I had another look into that Milwaukee Garage book on Amazon. It's not just one or two, but ten pages on which the author lays down his method. Interestingly he anticipates almost every single point of Joey's criticism.
The book is not about the whole band scene of Milwaukee in the 60s (the title is definitely misleading). It's not even about bands who put out records. It's a case study about how and why young people get together to play in a band.
The two main points of his theory are:
1. Young people playing in bands are not necessarily eager to make a hit record and become the second Beatles or Stones; on the contrary the joy of playing and getting together itself is a major motive.

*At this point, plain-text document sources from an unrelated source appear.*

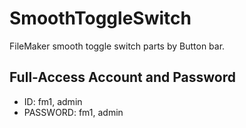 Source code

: # SmoothToggleSwitch
FileMaker smooth toggle switch parts by Button bar.
  
## Full-Access Account and Password
- ID: fm1, admin<br>
- PASSWORD: fm1, admin
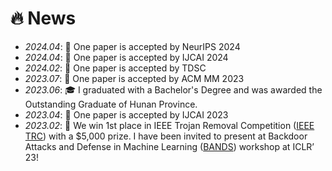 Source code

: # 🔥 News
- *2024.04*: 🎉 One paper is accepted by NeurIPS 2024
- *2024.04*: 🎉 One paper is accepted by IJCAI 2024
- *2024.02*: 🎉 One paper is accepted by TDSC
- *2023.07*: 🎉 One paper is accepted by ACM MM 2023
- *2023.06*: 🎓 I graduated with a Bachelor's Degree and was awarded the Outstanding Graduate of Hunan Province.
- *2023.04*: 🎉 One paper is accepted by IJCAI 2023
- *2023.02*: 🎉 We win 1st place in IEEE Trojan Removal Competition ([IEEE TRC](https://www.trojan-removal.com/)) with a $5,000 prize. I have been invited to present at Backdoor Attacks and Defense in Machine Learning ([BANDS](https://iclr23-bands.github.io/)) workshop at ICLR’ 23!
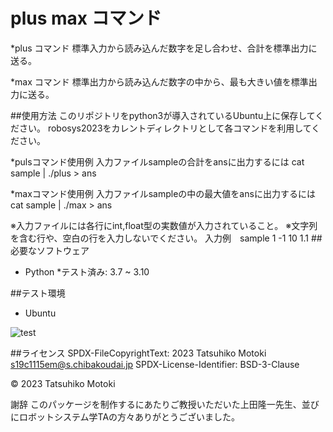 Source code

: # plus max コマンド
*plus コマンド
標準入力から読み込んだ数字を足し合わせ、合計を標準出力に送る。

*max コマンド
標準出力から読み込んだ数字の中から、最も大きい値を標準出力に送る。

##使用方法
このリポジトリをpython3が導入されているUbuntu上に保存してください。
robosys2023をカレントディレクトリとして各コマンドを利用してください。

*pulsコマンド使用例
入力ファイルsampleの合計をansに出力するには
cat sample | ./plus > ans

*maxコマンド使用例
入力ファイルsampleの中の最大値をansに出力するには
cat sample | ./max > ans

※入力ファイルには各行にint,float型の実数値が入力されていること。
※文字列を含む行や、空白の行を入力しないでください。
入力例　sample
1
-1
10
1.1
##必要なソフトウェア
* Python
  *テスト済み: 3.7 ~ 3.10

##テスト環境
* Ubuntu

![test](https://github.com/MotokiTatsuhiko/robosys2023/actions/workflows/test.yml/badge.svg)

##ライセンス
SPDX-FileCopyrightText: 2023 Tatsuhiko Motoki <s19c1115em@s.chibakoudai.jp>
SPDX-License-Identifier: BSD-3-Clause

© 2023 Tatsuhiko Motoki

謝辞
このパッケージを制作するにあたりご教授いただいた上田隆一先生、並びにロボットシステム学TAの方々ありがとうございました。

Hence it is not important to talk about well-known bands or bands that put out any records. It's enough to pick out a certain number of random bands (which fall under the definition of "garage band") and see what they have in common.
2. This phenomenon, while being extremely widespread in the 1960s, is not confined to the 60s, but has started earlier on and has been vital up to the present. Hence the jumping back and forth in time.
If you're not interested in a view like that, or if you think the book is boring, that is one thing. But to take the subject up in this specific way is legitimate.
Playing music myself I totally agree with those two main points of the author's proposition. It's NOT about making hit records. "A nostalgic sentimentality of subjectivity" serving "as a basis for constructed individualism" is a very strange and pretentious way of putting it, but there is some truth in that.
Why does a band go into the studio and record "Thoughts Of A Madman"? And hundreds of other hardcore rock'n'roll tunes? To have a hit? To make it big? To become the next Beatles? Fuck, no! It's the punk spirit that some of you guys try to deny. It's the reason why this music has the spirit and the power that we love about it!